The microformats community rallied to solve the issue, but Auntie Beeb rejected all their proposals; and due to lack of community support, also back-tracked on their own proposal (inserting data- prefixed values into the class attribute.)

You can’t blame them for rejecting the microformats community’s proposals. This proposal feels particularly torturous:

<p>
  To be held on
  <span class="dtstart dtend">
    <abbr class="value" title="1998-03-12">12 March 1998</abbr>
  </span>
  from
  <span class="dtstart">
    <abbr class="value" title="08:30">8:30am</abbr>
    <abbr class="value" title="-0500">EST</abbr>
  </span>
  until
  <span class="dtend">
    <abbr class="value" title="09:30">9:30am</abbr>
    <abbr class="value" title="-0500">EST</abbr>
  </span>
</p>

That suggestion seems to be the result of a 30 minute brain-fart by microformat’s spiritual leader and, like the BBC, I find it “complicated” (I doubt that was the first word that sprang to mind though.)

Let’s go back to the specs and see what HTML gives us to work with.
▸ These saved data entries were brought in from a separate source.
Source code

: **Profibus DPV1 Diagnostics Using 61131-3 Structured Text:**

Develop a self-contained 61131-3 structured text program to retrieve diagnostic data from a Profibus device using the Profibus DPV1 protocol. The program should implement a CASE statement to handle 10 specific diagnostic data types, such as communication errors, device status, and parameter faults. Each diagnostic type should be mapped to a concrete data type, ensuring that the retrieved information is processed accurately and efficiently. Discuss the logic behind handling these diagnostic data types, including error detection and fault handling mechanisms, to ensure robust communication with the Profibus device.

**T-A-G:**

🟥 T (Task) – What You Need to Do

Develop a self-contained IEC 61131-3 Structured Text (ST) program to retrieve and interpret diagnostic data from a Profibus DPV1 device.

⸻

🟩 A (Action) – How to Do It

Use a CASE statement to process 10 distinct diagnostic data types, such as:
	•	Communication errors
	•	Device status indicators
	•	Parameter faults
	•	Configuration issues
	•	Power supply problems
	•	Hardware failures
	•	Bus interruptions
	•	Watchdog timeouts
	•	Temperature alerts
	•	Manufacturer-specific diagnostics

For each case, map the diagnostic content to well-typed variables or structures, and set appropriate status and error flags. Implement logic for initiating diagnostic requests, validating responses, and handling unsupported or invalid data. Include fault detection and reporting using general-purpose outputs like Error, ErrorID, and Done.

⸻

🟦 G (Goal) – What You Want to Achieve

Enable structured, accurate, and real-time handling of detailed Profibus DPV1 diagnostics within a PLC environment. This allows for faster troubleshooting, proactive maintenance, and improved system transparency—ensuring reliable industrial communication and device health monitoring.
Considering over one hundred attributes in HTML 4, only a handful apply to the elements we’d want to tag (not just <abbr>, but also <span>, <a>, <li> amongst several others.)

The only attributes available to insert microformat data and still pass validation are: class, dir, id, lang, style and title.

We’ve dismissed all event-handling attributes (on_whatever_) as they’re supposed to contain script, and we can quickly dismiss a few more attributes now:

dir can only contain two values (ltr and rtl.)

id must be unique per page; that’s a restriction we can’t work with for microformats.

style attributes are supposed to hold CSS properties. It could be subverted using a vendor prefix e.g. style="-mf-dtstart: ...". However, you’d buy yourself a place in hell, and you’d never get support from the microformats community.

That leaves us with lang, title and class.

Why lang?

Good question.

The lang attribute indicates what language the content of an element is held in. Language codes were defined in RFC 1766, since replaced by RFC 3066, which has itself been replaced by a pair of RFCs: 4646 and 4647.

Amongst the long lists of language codes, you can find a few options that should let you embed machine-data without it being read-aloud. e.g. the language-code zxx indicates there’s “no linguistic content”, so you might think a screen-reader would simply skip the content:

<p>
  To be held on 12 March 1998
  <span class="dtstart dtend" lang="zxx">1998-03-12</span>
  from 8:30am EST
  <span class="dtstart" lang="zxx">08:30-0500</span>
  until 9:30am EST
  <span class="dtend" lang="zxx">09:30-0500</span>
</p>

Sadly, a quick trial using accessibility features on a mac reveals the content it still read aloud. I suspect the other possible language codes - art for “artificial languages”, and the x- prefix for “private use” - would suffer the same fate.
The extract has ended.